Leandro salió el domingo de su casa a trabajar, a pesar de su día franco, para tener libre el lunes y poder estar en el cuarto cumpleaños de su hija. Eran las cinco de la tarde, todavía faltaban 45 minutos para que el referí pite el inicio del partido en el estadio monumental, donde River, el club de sus amores, jugaría contra Rosario Central. El interno de la línea 620 que conducía Leandro transitaba la localidad de Virrey del Pino cuando dos sujetos, sin mediar palabra le dispararon a quemarropa.
Todo inició, según cuentan los testigos, cuando los asesinos no tenían crédito en su tarjeta para pagar el boleto y Leandro no quiso llevarlos. Allí una mujer, prestó su tarjeta SUBE para que los criminales puedan viajar. Acto seguido, uno de los sujetos le dice a Leandro “Ya vas a ver”. La unidad del 620 siguió su camino y cuando los criminales llegaron al destino, uno sacó su arma y efectuó dos disparos que terminaron con la vida del chofer.

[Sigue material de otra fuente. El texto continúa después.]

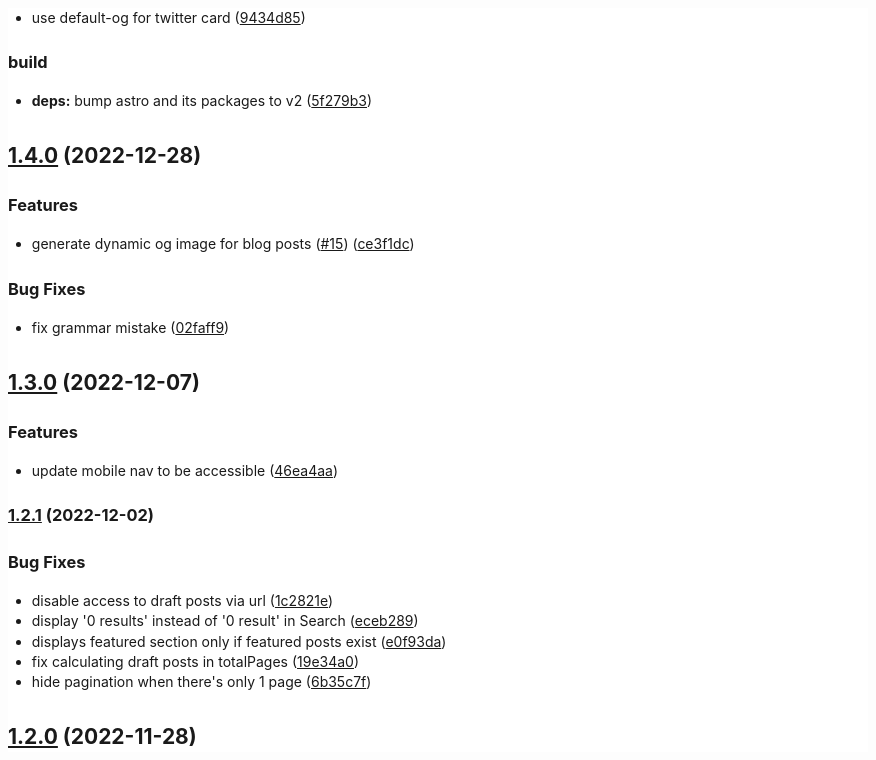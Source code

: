 * use default-og for twitter card ([9434d85](https://github.com/satnaing/astro-paper/commit/9434d850e1f41f0802de5706c4c5712e5b5def9d))


### build

* **deps:** bump astro and its packages to v2 ([5f279b3](https://github.com/satnaing/astro-paper/commit/5f279b34f88bd94bed820d16c1e1d5e95859045f))

## [1.4.0](https://github.com/satnaing/astro-paper/compare/v1.3.0...v1.4.0) (2022-12-28)


### Features

* generate dynamic og image for blog posts ([#15](https://github.com/satnaing/astro-paper/issues/15)) ([ce3f1dc](https://github.com/satnaing/astro-paper/commit/ce3f1dc4a0df8f196dce37de1c976870e9c97279))


### Bug Fixes

* fix grammar mistake ([02faff9](https://github.com/satnaing/astro-paper/commit/02faff9fbd4444144eeb139ae62850ec5a980dd3))

## [1.3.0](https://github.com/satnaing/astro-paper/compare/v1.2.1...v1.3.0) (2022-12-07)


### Features

* update mobile nav to be accessible ([46ea4aa](https://github.com/satnaing/astro-paper/commit/46ea4aa49a49a3d21ca5ce1cee1b51f0108c13f0))

### [1.2.1](https://github.com/satnaing/astro-paper/compare/v1.2.0...v1.2.1) (2022-12-02)


### Bug Fixes

* disable access to draft posts via url ([1c2821e](https://github.com/satnaing/astro-paper/commit/1c2821e4df65bee7126aed17244bb6590b1163d8))
* display '0 results' instead of '0 result' in Search ([eceb289](https://github.com/satnaing/astro-paper/commit/eceb2895623cffefc65671fdfc343fa5e4c01cdb))
* displays featured section only if featured posts exist ([e0f93da](https://github.com/satnaing/astro-paper/commit/e0f93dab02024d65ddb69925a21e8d8598a036e9))
* fix calculating draft posts in totalPages ([19e34a0](https://github.com/satnaing/astro-paper/commit/19e34a0801019df8681d1d4e80f678989cf2457c))
* hide pagination when there's only 1 page ([6b35c7f](https://github.com/satnaing/astro-paper/commit/6b35c7fc2f63bb16aaefc140029b1eae1235cc44))

## [1.2.0](https://github.com/satnaing/astro-paper/compare/v1.1.3...v1.2.0) (2022-11-28)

Leandro Miguel Alcaraz tenía 26 años, una hija de 4 y toda una vida por vivir. Había comprado su casa hace poco y trabajaba de chofer hace tres años y medio. Era un laburante, un trabajador asesinado en su puesto de trabajo. ¿Los culpables? Por supuesto que los que efectuaron los disparos sin medir que se llevaban puesta la vida de una persona. Pero esto nos insta a analizar que factores están llevando a nuestra sociedad a esta violencia feroz sin conciencia alguna.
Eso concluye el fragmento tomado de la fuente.